Training Your Model

Complete guide to training nanochat models from tokenizer creation through reinforcement learning fine-tuning.

Overview

Nanochat uses a multi-stage training pipeline that progressively builds capabilities:

Tokenizer Training - Create custom vocabulary optimized for your data
Base Model Training - Learn fundamental language patterns
Mid-Training - Expand knowledge and capabilities
Supervised Fine-Tuning - Learn conversation format and tasks
Reinforcement Learning - Optimize for human preferences

Each stage builds on the previous one, creating increasingly capable models.

Quick Start

For a complete training run, use the provided speedrun script:

bash

# Complete end-to-end training
bash speedrun.sh

# Train specific stages only
bash speedrun.sh tok        # Tokenizer only
bash speedrun.sh base       # Base model only  
bash speedrun.sh sft        # SFT only (requires base model)

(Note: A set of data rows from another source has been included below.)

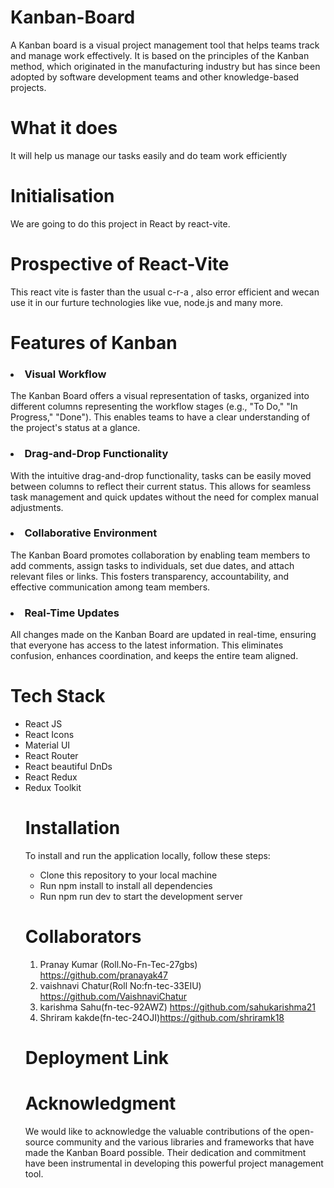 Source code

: # Kanban-Board
A Kanban board is a visual project management tool that helps teams track and manage work effectively. It is based on the principles of the Kanban method, which originated in the manufacturing industry but has since been adopted by software development teams and other knowledge-based projects.
# What it does
It will help us manage our tasks easily and do team work efficiently
# Initialisation
We are going to do this project in React by react-vite.
# Prospective of React-Vite
This react vite is faster than the usual c-r-a , also error efficient and wecan use it in our furture technologies like vue, node.js and many more. 
<h1>Features of Kanban</h1>
<h3><li>Visual Workflow</li></h3>
The Kanban Board offers a visual representation of tasks, organized into different columns representing the workflow stages (e.g., "To Do," "In Progress," "Done"). This enables teams to have a clear understanding of the project's status at a glance.
<h3><li>Drag-and-Drop Functionality</li></h3>
With the intuitive drag-and-drop functionality, tasks can be easily moved between columns to reflect their current status. This allows for seamless task management and quick updates without the need for complex manual adjustments.
<h3><li>Collaborative Environment</li></h3>
The Kanban Board promotes collaboration by enabling team members to add comments, assign tasks to individuals, set due dates, and attach relevant files or links. This fosters transparency, accountability, and effective communication among team members.
<h3><li>Real-Time Updates</li></h3>
 All changes made on the Kanban Board are updated in real-time, ensuring that everyone has access to the latest information. This eliminates confusion, enhances coordination, and keeps the entire team aligned.
 <h1> Tech Stack </h1>
 <ul>
  <li>React JS</li>
  <li>React Icons</li>
  <li>Material UI</li>
  <li>React Router</li>
  <li>React beautiful DnDs</li>
  <li>React Redux</li>
  <li>Redux Toolkit</li>
  <h1>Installation</h1>
To install and run the application locally, follow these steps:
<ul>
<li>Clone this repository to your local machine</li>
<li>Run npm install to install all dependencies</li>
<li>Run npm run dev to start the development server</li>
</ul>
  <h1>Collaborators</h1>
 <ol>
<li>Pranay Kumar (Roll.No-Fn-Tec-27gbs) <a href="https://github.com/pranayak47/"> https://github.com/pranayak47</a> </li>
<li>vaishnavi Chatur(Roll No:fn-tec-33EIU)<a href="https://github.com/VaishnaviChatur"> https://github.com/VaishnaviChatur</a></li>
<li>karishma Sahu(fn-tec-92AWZ) <a href="https://github.com/sahukarishma21"> https://github.com/sahukarishma21</a></li>
 <li>Shriram kakde(fn-tec-24OJI)<a href="https://github.com/shriramk18">https://github.com/shriramk18</a></li>
</ol>
  <h1>Deployment Link </h1>
  <h1>Acknowledgment</h1>
  We would like to acknowledge the valuable contributions of the open-source community and the various libraries and frameworks that have made the Kanban Board possible. Their dedication and commitment have been instrumental in developing this powerful project management tool.
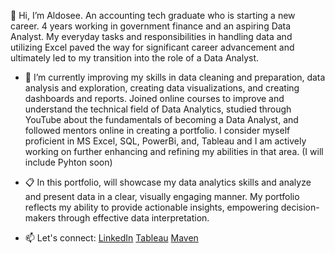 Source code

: 👋 Hi, I’m Aldosee. An accounting tech graduate who is starting a new career. 4 years working in government finance and an aspiring Data Analyst. My everyday tasks and responsibilities in handling data and utilizing Excel paved the way for significant career advancement and ultimately led to my transition into the role of a Data Analyst.

- 🌱 I’m currently improving my skills in data cleaning and preparation, data analysis and exploration, creating data visualizations, and creating dashboards and reports. Joined online courses to improve and understand the technical field of Data Analytics, studied through YouTube about the fundamentals of becoming a Data Analyst, and followed mentors online in creating a portfolio. I consider myself proficient in MS Excel, SQL, PowerBi, and, Tableau and I am actively working on further enhancing and refining my abilities in that area. (I will include Pyhton soon)
  
- :clipboard: In this portfolio, will showcase my data analytics skills and analyze and present data in a clear, visually engaging manner. My portfolio reflects my ability to provide actionable insights, empowering decision-makers through effective data interpretation.

- 📫 Let's connect: [LinkedIn](https://www.linkedin.com/in/aldous-palen-b15802190/) [Tableau](https://public.tableau.com/app/profile/aldous.palen/vizzes) [Maven](https://mavenanalytics.io/profile/Aldous%20-Palen/184303138)

<!---
Aldosee/Aldosee is a ✨ special ✨ repository because its `README.md` (this file) appears on your GitHub profile.
You can click the Preview link to take a look at your changes.
--->
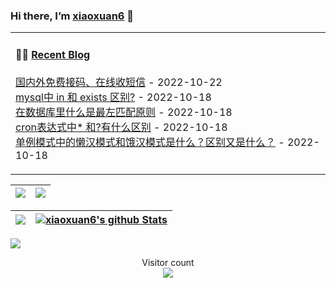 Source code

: ### Hi there, I’m [xiaoxuan6](https://xiaoxuan6.github.io/) 👋 

<table width="800px">
<tr>

<td valign="top" width="50%">

#### 🤹‍♀️ <a href="https://xiaoxuan6.github.io/" target="_blank">Recent Blog</a>

<!-- blog starts -->
<a href='https://xiaoxuan6.github.io/posts/26fe934c.html' target='_blank'>国内外免费接码、在线收短信</a> - 2022-10-22<br/>
<a href='https://xiaoxuan6.github.io/posts/ea71eba6.html' target='_blank'>mysql中 in 和 exists 区别?</a> - 2022-10-18<br/>
<a href='https://xiaoxuan6.github.io/posts/693b9312.html' target='_blank'>在数据库里什么是最左匹配原则</a> - 2022-10-18<br/>
<a href='https://xiaoxuan6.github.io/posts/f7cee23d.html' target='_blank'>cron表达式中* 和?有什么区别</a> - 2022-10-18<br/>
<a href='https://xiaoxuan6.github.io/posts/d0f25b1e.html' target='_blank'>单例模式中的懒汉模式和饿汉模式是什么？区别又是什么？</a> - 2022-10-18<br/>

<!-- blog ends -->

</td>
</tr>

</table>

|<img src="https://github-readme-stats.vercel.app/api?username=xiaoxuan6&hide_title=true&hide_border=true&show_icons=true&include_all_commits=true&line_height=21&bg_color=0,EC6C6C,FFD479,FFFC79,73FA79&theme=graywhite&locale=cn" />|<img src="https://github-readme-stats.vercel.app/api/top-langs/?username=xiaoxuan6&layout=compact&theme=tokyonight&langs_count=10"/>|
|-|-|


|![](https://github-readme-stats.vercel.app/api?username=xiaoxuan6&&show_icons=true&title_color=ffffff&icon_color=bb2acf&text_color=daf7dc&bg_color=151515)|[![xiaoxuan6's github Stats](https://stats.justsong.cn/api/github?username=xiaoxuan6&theme=dark)](https://github.com/xiaoxuan6/xiaoxuan6/) |
|-|-|


![](https://activity-graph.herokuapp.com/graph?username=xiaoxuan6&theme=redical)


<p align="center"> 
  Visitor count<br>
  <img src="https://profile-counter.glitch.me/xiaoxuan6/count.svg" />
</p>
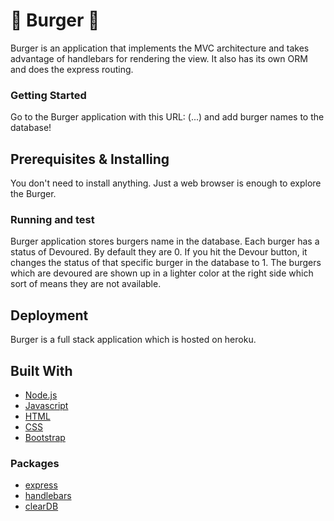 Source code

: # :hamburger: Burger :fries:

Burger is an application that implements the MVC architecture and takes advantage of handlebars for rendering the view. It also has its own ORM and does the express routing.

### Getting Started 

Go to the Burger application with this URL: (...) and add burger names to the database!

## Prerequisites & Installing

You don't need to install anything. Just a web browser is enough to explore the Burger.

 
### Running and test

Burger application stores burgers name in the database. Each burger has a status of Devoured. By default they are 0. If you hit the Devour button, it changes the status of that specific burger in the database to 1. The burgers which are devoured are shown up in a lighter color at the right side which sort of means they are not available.

## Deployment

Burger is a full stack application which is hosted on heroku.

## Built With

* [Node.js](https://nodejs.org)
* [Javascript](https://www.javascript.com/)
* [HTML](https://en.wikipedia.org/wiki/HTML)
* [CSS](https://en.wikipedia.org/wiki/Cascading_Style_Sheets)
* [Bootstrap](http://getbootstrap.com/)

### Packages

* [express](https://expressjs.com/)
* [handlebars](http://handlebarsjs.com/)
* [clearDB](http://w2.cleardb.net/)

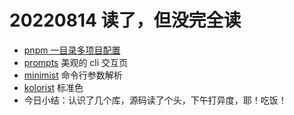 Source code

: <!--
 * @Desc:
 * @Author: 曾茹菁
 * @Date: 2022-08-14 10:28:24
 * @LastEditors: 曾茹菁
 * @LastEditTime: 2022-08-17 20:49:20
-->

# 20220814 读了，但没完全读

- [pnpm 一目录多项目配置](/daily/record/pnpm)
- [prompts](https://www.npmjs.com/package/prompts) 美观的 cli 交互页
- [minimist](https://www.npmjs.com/package/minimist) 命令行参数解析
- [kolorist](https://www.npmjs.com/package/kolorist) 标准色
- 今日小结：认识了几个库，源码读了个头，下午打异度，耶！吃饭！
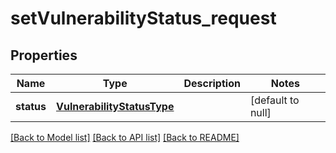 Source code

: # setVulnerabilityStatus_request

## Properties
Name | Type | Description | Notes
------------ | ------------- | ------------- | -------------
**status** | [**VulnerabilityStatusType**](VulnerabilityStatusType.md) |  | [default to null]

[[Back to Model list]](../README.md#documentation-for-models) [[Back to API list]](../README.md#documentation-for-api-endpoints) [[Back to README]](../README.md)


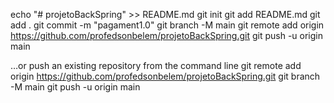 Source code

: echo "# projetoBackSpring" >> README.md
git init
git add README.md
git add .
git commit -m "pagament1.0"
git branch -M main
git remote add origin https://github.com/profedsonbelem/projetoBackSpring.git
git push -u origin main 



…or push an existing repository from the command line
git remote add origin https://github.com/profedsonbelem/projetoBackSpring.git
git branch -M main
git push -u origin main


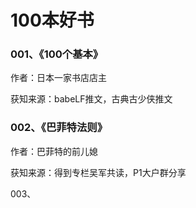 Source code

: # 100本好书

### 001、《100个基本》

作者：日本一家书店店主

获知来源：babeLF推文，古典古少侠推文

### 002、《巴菲特法则》

作者：巴菲特的前儿媳

获知来源：得到专栏吴军共读，P1大户群分享

003、




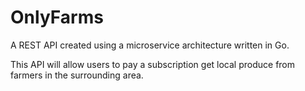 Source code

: # OnlyFarms

A REST API created using a microservice architecture written in Go.

This API will allow users to pay a subscription get local produce from farmers in the surrounding area. 
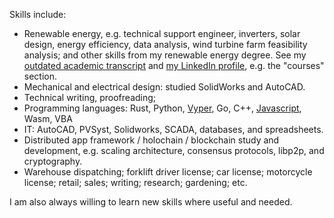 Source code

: Skills include:

- Renewable energy, e.g. technical support engineer, inverters, solar design, energy efficiency, data analysis, wind turbine farm feasibility analysis; and other skills from my renewable energy degree. See my [outdated academic transcript](https://www.slideshare.net/slideshow/embed_code/key/JMesqzjt4AcnW) and <a href="https://www.linkedin.com/in/jameschristopherray/">my LinkedIn profile</a>, e.g. the "courses" section.
- Mechanical and electrical design: studied SolidWorks and AutoCAD.
- Technical writing, proofreading;
- Programming languages: Rust, Python, <a href="https://github.com/Drops-of-Diamond/sharding/blob/develop/smc/Sharding_Manager_Contract.v.py">Vyper</a>, Go, C++, <a href="https://gist.github.com/jamesray1/faf1bee351955317189fdf2087c22688">Javascript</a>, Wasm, VBA
- IT: AutoCAD, PVSyst, Solidworks, SCADA, databases, and spreadsheets.
- Distributed app framework / holochain / blockchain study and development, e.g. scaling architecture, consensus protocols, libp2p, and cryptography.
- Warehouse dispatching; forklift driver license; car license; motorcycle license; retail; sales; writing; research; gardening; etc.</li></ul>

I am also always willing to learn new skills where useful and needed.
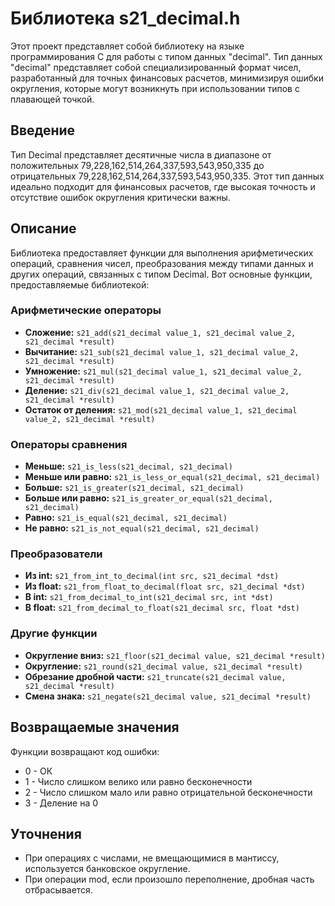 # Библиотека s21_decimal.h

Этот проект представляет собой библиотеку на языке программирования C для работы с типом данных "decimal". Тип данных "decimal" представляет собой специализированный формат чисел, разработанный для точных финансовых расчетов, минимизируя ошибки округления, которые могут возникнуть при использовании типов с плавающей точкой.

## Введение

Тип Decimal представляет десятичные числа в диапазоне от положительных 79,228,162,514,264,337,593,543,950,335 до отрицательных 79,228,162,514,264,337,593,543,950,335. Этот тип данных идеально подходит для финансовых расчетов, где высокая точность и отсутствие ошибок округления критически важны.

## Описание

Библиотека предоставляет функции для выполнения арифметических операций, сравнения чисел, преобразования между типами данных и других операций, связанных с типом Decimal. Вот основные функции, предоставляемые библиотекой:

### Арифметические операторы

- **Сложение:** `s21_add(s21_decimal value_1, s21_decimal value_2, s21_decimal *result)`
- **Вычитание:** `s21_sub(s21_decimal value_1, s21_decimal value_2, s21_decimal *result)`
- **Умножение:** `s21_mul(s21_decimal value_1, s21_decimal value_2, s21_decimal *result)`
- **Деление:** `s21_div(s21_decimal value_1, s21_decimal value_2, s21_decimal *result)`
- **Остаток от деления:** `s21_mod(s21_decimal value_1, s21_decimal value_2, s21_decimal *result)`

### Операторы сравнения

- **Меньше:** `s21_is_less(s21_decimal, s21_decimal)`
- **Меньше или равно:** `s21_is_less_or_equal(s21_decimal, s21_decimal)`
- **Больше:** `s21_is_greater(s21_decimal, s21_decimal)`
- **Больше или равно:** `s21_is_greater_or_equal(s21_decimal, s21_decimal)`
- **Равно:** `s21_is_equal(s21_decimal, s21_decimal)`
- **Не равно:** `s21_is_not_equal(s21_decimal, s21_decimal)`

### Преобразователи

- **Из int:** `s21_from_int_to_decimal(int src, s21_decimal *dst)`
- **Из float:** `s21_from_float_to_decimal(float src, s21_decimal *dst)`
- **В int:** `s21_from_decimal_to_int(s21_decimal src, int *dst)`
- **В float:** `s21_from_decimal_to_float(s21_decimal src, float *dst)`

### Другие функции

- **Округление вниз:** `s21_floor(s21_decimal value, s21_decimal *result)`
- **Округление:** `s21_round(s21_decimal value, s21_decimal *result)`
- **Обрезание дробной части:** `s21_truncate(s21_decimal value, s21_decimal *result)`
- **Смена знака:** `s21_negate(s21_decimal value, s21_decimal *result)`

## Возвращаемые значения

Функции возвращают код ошибки:

- 0 - ОК
- 1 - Число слишком велико или равно бесконечности
- 2 - Число слишком мало или равно отрицательной бесконечности
- 3 - Деление на 0

## Уточнения

- При операциях с числами, не вмещающимися в мантиссу, используется банковское округление.
- При операции mod, если произошло переполнение, дробная часть отбрасывается.
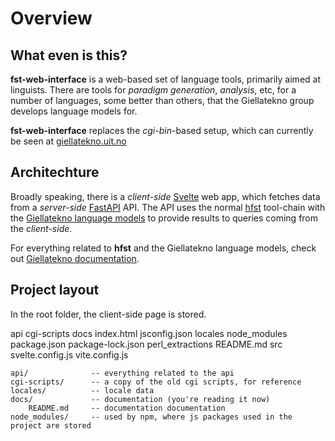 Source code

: # Overview

## What even is this?

__fst-web-interface__ is a web-based set of language tools, primarily aimed
at linguists. There are tools for _paradigm generation_, _analysis_, etc,
for a number of languages, some better than others, that the Giellatekno
group develops language models for.

__fst-web-interface__ replaces the _cgi-bin_-based setup, which can currently
be seen at [giellatekno.uit.no](https://giellatekno.uit.no/smilang.eng.html)


## Architechture

Broadly speaking, there is a _client-side_ [Svelte][svelte] web app, which
fetches data from a _server-side_ [FastAPI][FastAPI] API. The API uses the
normal [hfst][hfst] tool-chain with the [Giellatekno language models][models]
to provide results to queries coming from the _client-side_.

For everything related to __hfst__ and the Giellatekno language models, check out
[Giellatekno documentation][gtdocs].

[svelte]: https://svelte.dev
[FastAPI]: https://fastapi.tiangolo.com/
[hfst]: https://hfst.github.io/
[models]: https://github.com/giellalt
[gtdocs]: https://giellalt.github.io/


## Project layout

In the root folder, the client-side page is stored.

api  cgi-scripts  docs  index.html  jsconfig.json  locales  node_modules  package.json  package-lock.json  perl_extractions  README.md  src  svelte.config.js  vite.config.js

    api/              -- everything related to the api
    cgi-scripts/      -- a copy of the old cgi scripts, for reference
    locales/          -- locale data
    docs/             -- documentation (you're reading it now)
        README.md     -- documentation documentation
    node_modules/     -- used by npm, where js packages used in the project are stored
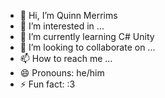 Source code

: - 👋 Hi, I’m Quinn Merrims
- 👀 I’m interested in ...
- 🌱 I’m currently learning C# Unity
- 💞️ I’m looking to collaborate on ...
- 📫 How to reach me ...
- 😄 Pronouns: he/him
- ⚡ Fun fact: :3

<!---
QMerrims/QMerrims is a ✨ special ✨ repository because its `README.md` (this file) appears on your GitHub profile.
You can click the Preview link to take a look at your changes.
--->
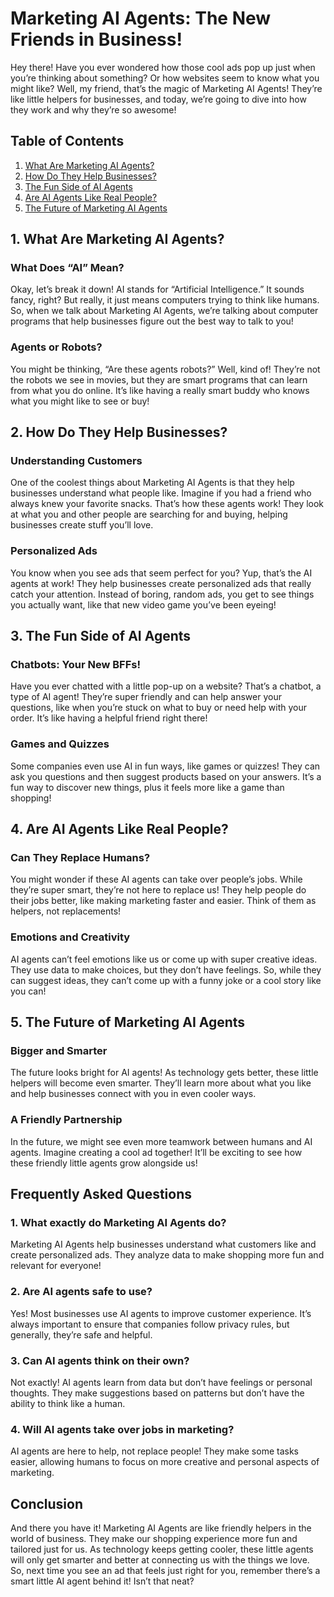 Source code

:  # Marketing AI Agents: The New Friends in Business!

Hey there! Have you ever wondered how those cool ads pop up just when you’re thinking about something? Or how websites seem to know what you might like? Well, my friend, that’s the magic of Marketing AI Agents! They’re like little helpers for businesses, and today, we’re going to dive into how they work and why they’re so awesome!

## Table of Contents
1. [What Are Marketing AI Agents?](#1-what-are-marketing-ai-agents)
2. [How Do They Help Businesses?](#2-how-do-they-help-businesses)
3. [The Fun Side of AI Agents](#3-the-fun-side-of-ai-agents)
4. [Are AI Agents Like Real People?](#4-are-ai-agents-like-real-people)
5. [The Future of Marketing AI Agents](#5-the-future-of-marketing-ai-agents)

## 1. What Are Marketing AI Agents?
### What Does “AI” Mean?
Okay, let’s break it down! AI stands for “Artificial Intelligence.” It sounds fancy, right? But really, it just means computers trying to think like humans. So, when we talk about Marketing AI Agents, we’re talking about computer programs that help businesses figure out the best way to talk to you!

### Agents or Robots?
You might be thinking, “Are these agents robots?” Well, kind of! They’re not the robots we see in movies, but they are smart programs that can learn from what you do online. It’s like having a really smart buddy who knows what you might like to see or buy!

## 2. How Do They Help Businesses?
### Understanding Customers
One of the coolest things about Marketing AI Agents is that they help businesses understand what people like. Imagine if you had a friend who always knew your favorite snacks. That’s how these agents work! They look at what you and other people are searching for and buying, helping businesses create stuff you’ll love.

### Personalized Ads
You know when you see ads that seem perfect for you? Yup, that’s the AI agents at work! They help businesses create personalized ads that really catch your attention. Instead of boring, random ads, you get to see things you actually want, like that new video game you’ve been eyeing!

## 3. The Fun Side of AI Agents
### Chatbots: Your New BFFs!
Have you ever chatted with a little pop-up on a website? That’s a chatbot, a type of AI agent! They’re super friendly and can help answer your questions, like when you’re stuck on what to buy or need help with your order. It’s like having a helpful friend right there!

### Games and Quizzes
Some companies even use AI in fun ways, like games or quizzes! They can ask you questions and then suggest products based on your answers. It’s a fun way to discover new things, plus it feels more like a game than shopping!

## 4. Are AI Agents Like Real People?
### Can They Replace Humans?
You might wonder if these AI agents can take over people’s jobs. While they’re super smart, they’re not here to replace us! They help people do their jobs better, like making marketing faster and easier. Think of them as helpers, not replacements!

### Emotions and Creativity
AI agents can’t feel emotions like us or come up with super creative ideas. They use data to make choices, but they don’t have feelings. So, while they can suggest ideas, they can’t come up with a funny joke or a cool story like you can!

## 5. The Future of Marketing AI Agents
### Bigger and Smarter
The future looks bright for AI agents! As technology gets better, these little helpers will become even smarter. They’ll learn more about what you like and help businesses connect with you in even cooler ways. 

### A Friendly Partnership
In the future, we might see even more teamwork between humans and AI agents. Imagine creating a cool ad together! It’ll be exciting to see how these friendly little agents grow alongside us!

## Frequently Asked Questions
### 1. What exactly do Marketing AI Agents do?
Marketing AI Agents help businesses understand what customers like and create personalized ads. They analyze data to make shopping more fun and relevant for everyone!

### 2. Are AI agents safe to use?
Yes! Most businesses use AI agents to improve customer experience. It’s always important to ensure that companies follow privacy rules, but generally, they’re safe and helpful.

### 3. Can AI agents think on their own?
Not exactly! AI agents learn from data but don’t have feelings or personal thoughts. They make suggestions based on patterns but don’t have the ability to think like a human.

### 4. Will AI agents take over jobs in marketing?
AI agents are here to help, not replace people! They make some tasks easier, allowing humans to focus on more creative and personal aspects of marketing.

## Conclusion
And there you have it! Marketing AI Agents are like friendly helpers in the world of business. They make our shopping experience more fun and tailored just for us. As technology keeps getting cooler, these little agents will only get smarter and better at connecting us with the things we love. So, next time you see an ad that feels just right for you, remember there’s a smart little AI agent behind it! Isn’t that neat?

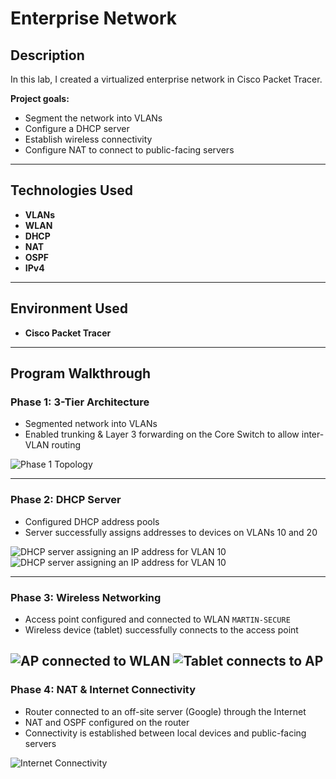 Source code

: # Enterprise Network

## Description
In this lab, I created a virtualized enterprise network in Cisco Packet Tracer.  

**Project goals:**
- Segment the network into VLANs  
- Configure a DHCP server  
- Establish wireless connectivity  
- Configure NAT to connect to public-facing servers  

---

## Technologies Used
- **VLANs**
- **WLAN**
- **DHCP**
- **NAT**
- **OSPF**
- **IPv4**

---

## Environment Used
- **Cisco Packet Tracer**

---

## Program Walkthrough

### Phase 1: 3-Tier Architecture
- Segmented network into VLANs  
- Enabled trunking & Layer 3 forwarding on the Core Switch to allow inter-VLAN routing  

![Phase 1 Topology](https://i.imgur.com/lTlltI3.png)

---

### Phase 2: DHCP Server
- Configured DHCP address pools  
- Server successfully assigns addresses to devices on VLANs 10 and 20  

![DHCP server assigning an IP address for VLAN 10](https://i.imgur.com/LUxjTJa.png)  
![DHCP server assigning an IP address for VLAN 10](https://i.imgur.com/gADjas0.png)

---

### Phase 3: Wireless Networking
- Access point configured and connected to WLAN `MARTIN-SECURE`  
- Wireless device (tablet) successfully connects to the access point  

![AP connected to WLAN](https://i.imgur.com/dloEEPy.png)
![Tablet connects to AP](https://i.imgur.com/dloEEPy.png)
---

### Phase 4: NAT & Internet Connectivity
- Router connected to an off-site server (Google) through the Internet  
- NAT and OSPF configured on the router  
- Connectivity is established between local devices and public-facing servers  

![Internet Connectivity](https://i.imgur.com/Nlxbmkd.png)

The speedrun script automatically handles dependencies and stages.

Stage 1: Tokenizer Training

Create a custom tokenizer optimized for your training data.

Basic Training

bash

# Train tokenizer on default data
python -m scripts.tok_train

# Custom vocabulary size
python -m scripts.tok_train --vocab-size 32000

# Train on specific data splits
python -m scripts.tok_train --train-ratio 0.95 --val-ratio 0.05

Advanced Configuration

bash

# Custom tokenizer with specific settings
python -m scripts.tok_train \\
    --vocab-size 32768 \\
    --train-ratio 0.9 \\
    --val-ratio 0.1 \\
    --num-merges 32512 \\
    --vocab-dir custom_tokenizer

Key Parameters:

--vocab-size: Total vocabulary size (default: 32768)
--num-merges: BPE merges (vocab_size - 256)
--train-ratio: Training data ratio (default: 0.9)
--val-ratio: Validation data ratio (default: 0.1)

Output Files

Tokenizer training produces:

tokenizer.json - Tokenizer configuration
vocab.txt - Vocabulary mapping
merges.txt - BPE merge rules

Stage 2: Base Model Training

Train the foundation transformer model on language modeling.

Single GPU Training

bash

# Basic base model training
python -m scripts.base_train

# With custom settings
python -m scripts.base_train \\
    --model-size tiny \\
    --seq-len 1024 \\
    --batch-size 128 \\
    --lr 1e-3

Multi-GPU Training

bash

# Distributed training on 8 GPUs
torchrun --nproc_per_node=8 -m scripts.base_train \\
    --model-size small \\
    --batch-size 64 \\
    --total-steps 50000

Model Sizes

Available model configurations:

Size	Parameters	Layers	Hidden	Heads	Context
tiny	20M	12	768	12	1024
small	124M	12	768	12	1024
medium	354M	24	1024	16	1024
large	774M	36	1280	20	1024

Training Parameters

Core Settings:

--model-size: Model architecture size
--seq-len: Context length (default: 1024)
--batch-size: Per-GPU batch size
--total-steps: Total training steps
--lr: Peak learning rate

Optimization:

--optimizer: adamw or muon (default: adamw)
--weight-decay: L2 regularization
--lr-warmup-steps: Learning rate warmup
--lr-decay-steps: Learning rate decay

Stage 3: Mid-Training (Optional)

Specialized training phase for knowledge expansion.

bash

# Mid-training on base model
python -m scripts.mid_train \\
    --base-model-tag base_v1 \\
    --total-steps 10000 \\
    --lr 5e-4

Mid-training uses:

Lower learning rate than base training
Specialized datasets (e.g., math, code)
Continued pretraining approach

Stage 4: Supervised Fine-Tuning

Train the model to follow conversation format and complete tasks.

Basic SFT

bash

# SFT on default tasks
python -m scripts.chat_sft

# Custom task mixture
python -m scripts.chat_sft \\
    --tasks "GSM8K,MMLU,HumanEval" \\
    --total-steps 5000

Multi-GPU SFT

bash

# Distributed SFT training
torchrun --nproc_per_node=4 -m scripts.chat_sft \\
    --base-model base_model_v1 \\
    --batch-size 32 \\
    --lr 1e-4

Task Selection

Available tasks for SFT:

GSM8K: Grade school mathematics
MMLU: Broad knowledge questions
HumanEval: Code generation
ARC: Reasoning challenges
SpellingBee: Letter counting (custom)

bash

# Train on specific task subset
python -m scripts.chat_sft --tasks "GSM8K,HumanEval"

# Custom task weights
python -m scripts.chat_sft --task-weights "GSM8K:2,MMLU:1,HumanEval:3"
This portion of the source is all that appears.